Dojo.jl
Dojo.jl copied to clipboard
Both ant_ars and halfcheetah_ars broken
Julia 1.7.2 running on macOS 12.3, Apple M1 architecture. After the training is complete, the examples throw an identical error:
episode 98 reward_evaluation -0.7817167591651243. Took 36.599132333 seconds
episode 99 reward_evaluation -13.705568624874973. Took 36.127634708 seconds
episode 100 reward_evaluation -10.772545859258324. Took 38.790820875 seconds
rewards = [44.0188651955438, 84.07397185902886, 58.151621089522905, 74.00135312248605, 61.31391504999342]
mean(train_time_best) = 2776.0249286366666
std(train_time_best) = 178.33750793333417
mean(rewards) = 64.31194526331501
std(rewards) = 15.355529928613961
WARNING: both Dojo and Base export "close"; uses of it in module Main must be qualified
ERROR: LoadError: UndefVarError: close not defined
Stacktrace:
[1] display_policy(env::Environment{Dojo.Ant, Float64, Mechanism{Float64, 35, 13, 13, 9}, BoxSpace{Float64, 8}, BoxSpace{Float64, 37}, Nothing}, policy::Policy{Float64}, normalizer::Normalizer{Float64}, hp::HyperParameters{Float64}; rendering::Bool)
@ Main ~/.julia/packages/Dojo/frGnC/examples/reinforcement_learning/algorithms/ars.jl:189
[2] display_policy(env::Environment{Dojo.Ant, Float64, Mechanism{Float64, 35, 13, 13, 9}, BoxSpace{Float64, 8}, BoxSpace{Float64, 37}, Nothing}, policy::Policy{Float64}, normalizer::Normalizer{Float64}, hp::HyperParameters{Float64})

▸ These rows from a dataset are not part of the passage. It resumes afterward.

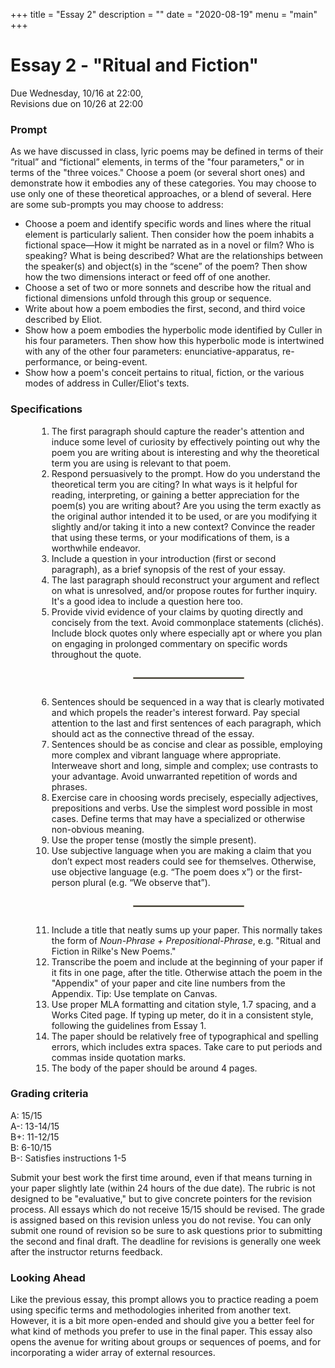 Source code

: +++
title = "Essay 2"
description = ""
date = "2020-08-19"
menu = "main"
+++

<div class="essay">

# Essay 2 - "Ritual and Fiction"

Due Wednesday, 10/16 at 22:00,  
Revisions due on 10/26 at 22:00

### Prompt
As we have discussed in class, lyric poems may be defined in terms of their “ritual” and “fictional” elements, in terms of the "four parameters," or in terms of the "three voices." Choose a poem (or several short ones) and demonstrate how it embodies any of these categories. You may choose to use only one of these theoretical approaches, or a blend of several. Here are some sub-prompts you may choose to address:


* Choose a poem and identify specific words and lines where the <span class="key">ritual</span> element is particularly salient. Then consider how the poem inhabits a <span class="key">fictional</span> space—How it might be narrated as in a novel or film? Who is speaking? What is being described? What are the relationships between the speaker(s) and object(s) in the “scene” of the poem? Then show how the two dimensions interact or feed off of one another.
* Choose a set of two or more sonnets and describe how the <span class="key">ritual</span> and <span class="key">fictional</span> dimensions unfold through this group or <span class="key">sequence</span>.
* Write about how a poem embodies the first, second, and <span class="key">third voice</span> described by Eliot.
* Show how a poem embodies the <span class="key">hyperbolic</span> mode identified by Culler in his four parameters. Then show how this hyperbolic mode is intertwined with any of the other <span class="key">four parameters</span>: enunciative-apparatus, re-performance, or being-event.
* Show how a poem's <span class="key">conceit</span> pertains to ritual, fiction, or the various modes of address in Culler/Eliot's texts.

### Specifications
<ol style="margin-left:3em">

<li> The first paragraph should capture the reader's attention and induce some level of curiosity by effectively pointing out why the poem you are writing about is interesting and why the theoretical term you are using is relevant to that poem.
<li> Respond persuasively to the prompt. How do you understand the theoretical term you are citing? In what ways is it helpful for reading, interpreting, or gaining a better appreciation for the poem(s) you are writing about? Are you using the term exactly as the original author intended it to be used, or are you modifying it slightly and/or taking it into a new context? Convince the reader that using these terms, or your modifications of them, is a worthwhile endeavor.
<li> Include a question in your introduction (first or second paragraph), as a brief synopsis of the rest of your essay.
<li> The last paragraph should reconstruct your argument and reflect on what is unresolved, and/or propose routes for further inquiry. It's a good idea to include a question here too.
<li> Provide vivid evidence of your claims by quoting directly and concisely from the text. Avoid commonplace statements (clichés). Include block quotes only where especially apt or where you plan on engaging in prolonged commentary on specific words throughout the quote.

<hr style="border: .5px solid rgb(147,141,123); margin: 2em auto; width: 40%">

<li> Sentences should be sequenced in a way that is clearly motivated and which propels the reader's interest forward. Pay special attention to the last and first sentences of each paragraph, which should act as the connective thread of the essay.
<li> Sentences should be as concise and clear as possible, employing more complex and vibrant language where appropriate. Interweave short and long, simple and complex; use contrasts to your advantage. Avoid unwarranted repetition of words and phrases.
<li> Exercise care in choosing words precisely, especially adjectives, prepositions and verbs. Use the simplest word possible in most cases. Define terms that may have a specialized or otherwise non-obvious meaning.
<li> Use the proper tense (mostly the simple present).
<li> Use subjective language when you are making a claim that you don’t expect most readers could see for themselves. Otherwise, use objective language (e.g. “The poem does x”) or the first-person plural (e.g. “We observe that”).

<hr style="border: .5px solid rgb(147,141,123); margin: 2em auto; width: 40%">

<li> Include a title that neatly sums up your paper. This normally takes the form of <i>Noun-Phrase + Prepositional-Phrase</i>, e.g. "Ritual and Fiction in Rilke's New Poems."
<li> Transcribe the poem and include at the beginning of your paper if it fits in one page, after the title. Otherwise attach the poem in the "Appendix" of your paper and cite line numbers from the Appendix. Tip: Use template on Canvas.
<li> Use proper MLA formatting and citation style, 1.7 spacing, and a Works Cited page. If typing up meter, do it in a consistent style, following the guidelines from Essay 1.
<li> The paper should be relatively free of typographical and spelling errors, which includes extra spaces. Take care to put periods and commas inside quotation marks.
<li> The body of the paper should be around 4 pages.
</ol>

### Grading criteria

A: 15/15  
A-: 13-14/15  
B+: 11-12/15  
B: 6-10/15  
B-: Satisfies instructions 1-5

Submit your best work the first time around, even if that means turning in your paper slightly late (within 24 hours of the due date). The rubric is not designed to be "evaluative," but to give concrete pointers for the revision process. All essays which do not receive 15/15 should be revised. The grade is assigned based on this revision unless you do not revise. You can only submit one round of revision so be sure to ask questions prior to submitting the second and final draft. The deadline for revisions is generally one week after the instructor returns feedback.



### Looking Ahead

Like the previous essay, this prompt allows you to practice reading a poem using specific terms and methodologies inherited from another text. However, it is a bit more open-ended and should give you a better feel for what kind of methods you prefer to use in the final paper. This essay also opens the avenue for writing about groups or sequences of poems, and for incorporating a wider array of external resources.

</div>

@ Main ~/.julia/packages/Dojo/frGnC/examples/reinforcement_learning/algorithms/ars.jl:173
[3] top-level scope
@ ~/.julia/packages/Dojo/frGnC/examples/reinforcement_learning/ant_ars.jl:124
[4] include(fname::String)
@ Base.MainInclude ./client.jl:451
[5] top-level scope
@ REPL[3]:1
in expression starting at /Users/glenhenshaw/.julia/packages/Dojo/frGnC/examples/reinforcement_learning/ant_ars.jl:124
I made a change to use Base.close. This should fix the issue you are seeing.
I just pulled Dojo#main
and the problem is still there. Running halfcheetah_ars.jl
:
episode 28 reward_evaluation 5.2598850727605795. Took 32.763520375 seconds
episode 29 reward_evaluation 6.304627245502632. Took 31.461139625 seconds
episode 30 reward_evaluation 4.928108782533084. Took 31.937667875 seconds
rewards = [8.6721774823914, 37.47027757269155, 70.57463206704156, 48.87879789080837, 63.227295557744455]

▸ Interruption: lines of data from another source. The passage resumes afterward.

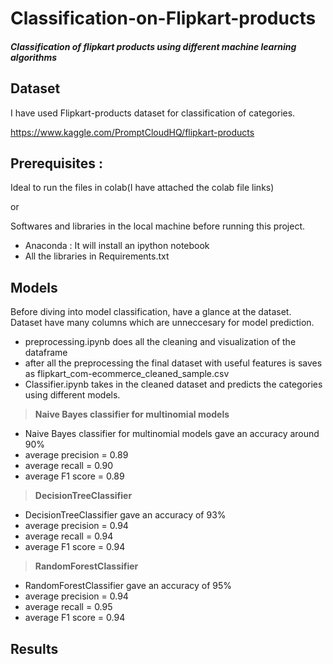 # Classification-on-Flipkart-products

##### Classification of flipkart products using different machine learning algorithms 

## Dataset
I have used Flipkart-products dataset for classification of categories.

https://www.kaggle.com/PromptCloudHQ/flipkart-products

## Prerequisites :
Ideal to run the files in colab(I have attached the colab file links)

or

Softwares and libraries in the local machine before running this project.
* Anaconda : It will install an ipython notebook
* All the libraries in Requirements.txt

## Models
Before diving into model classification, have a glance at the dataset.
Dataset have many columns which are unneccesary for model prediction.
* preprocessing.ipynb does all the cleaning and visualization of the dataframe
* after all the preprocessing the final dataset with useful features is saves as flipkart_com-ecommerce_cleaned_sample.csv
* Classifier.ipynb takes in the cleaned dataset and predicts the categories using different models.

>**Naive Bayes classifier for multinomial models**
* Naive Bayes classifier for multinomial models gave an accuracy around 90%
*   average precision = 0.89
*  average recall = 0.90
*   average F1 score = 0.89
>**DecisionTreeClassifier**
* DecisionTreeClassifier gave an accuracy of 93%
*   average precision = 0.94
*  average recall = 0.94
*   average F1 score = 0.94
>**RandomForestClassifier**
* RandomForestClassifier gave an accuracy of 95%
*   average precision = 0.94
*  average recall = 0.95
*   average F1 score = 0.94

## Results




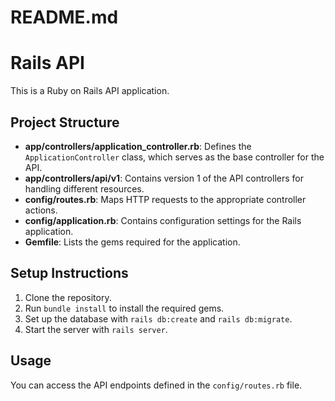 # README.md

# Rails API

This is a Ruby on Rails API application.

## Project Structure

- **app/controllers/application_controller.rb**: Defines the `ApplicationController` class, which serves as the base controller for the API.
- **app/controllers/api/v1**: Contains version 1 of the API controllers for handling different resources.
- **config/routes.rb**: Maps HTTP requests to the appropriate controller actions.
- **config/application.rb**: Contains configuration settings for the Rails application.
- **Gemfile**: Lists the gems required for the application.

## Setup Instructions

1. Clone the repository.
2. Run `bundle install` to install the required gems.
3. Set up the database with `rails db:create` and `rails db:migrate`.
4. Start the server with `rails server`.

## Usage

You can access the API endpoints defined in the `config/routes.rb` file.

mean(train_time_best) = 173.570155853
std(train_time_best) = 7.095665020032407
mean(rewards) = 45.76463611413546std(rewards) = 24.366089389557583
WARNING: both Dojo and Base export "close"; uses of it in module Main must be qualified
ERROR: LoadError: UndefVarError: close not defined
Stacktrace:
[1] display_policy(env::Environment{Dojo.HalfCheetah, Float64, Mechanism{Float64, 23, 7, 7, 9}, BoxSpace{Float64, 6}, BoxSpace{Float64, 18}, Nothing}, policy::Policy{Float64}, normalizer::Normalizer{Float64}, hp::HyperParameters{Float64}; rendering::Bool)
@ Main ~/.julia/packages/Dojo/6iIp0/examples/reinforcement_learning/algorithms/ars.jl:189
[2] display_policy(env::Environment{Dojo.HalfCheetah, Float64, Mechanism{Float64, 23, 7, 7, 9}, BoxSpace{Float64, 6}, BoxSpace{Float64, 18}, Nothing}, policy::Policy{Float64}, normalizer::Normalizer{Float64}, hp::HyperParameters{Float64})
@ Main ~/.julia/packages/Dojo/6iIp0/examples/reinforcement_learning/algorithms/ars.jl:173
[3] top-level scope
@ ~/.julia/packages/Dojo/6iIp0/examples/reinforcement_learning/halfcheetah_ars.jl:84
[4] include(fname::String)
@ Base.MainInclude ./client.jl:451
[5] top-level scope
@ REPL[4]:1
in expression starting at /Users/glenhenshaw/.julia/packages/Dojo/6iIp0/examples/reinforcement_learning/halfcheetah_ars.jl:84
Ant ARS should work again, although the hyperparameters might need some tuning for it to walk properly. The halfcheetah example has been removed, but the mechanism still exists, so people could create the example themselves.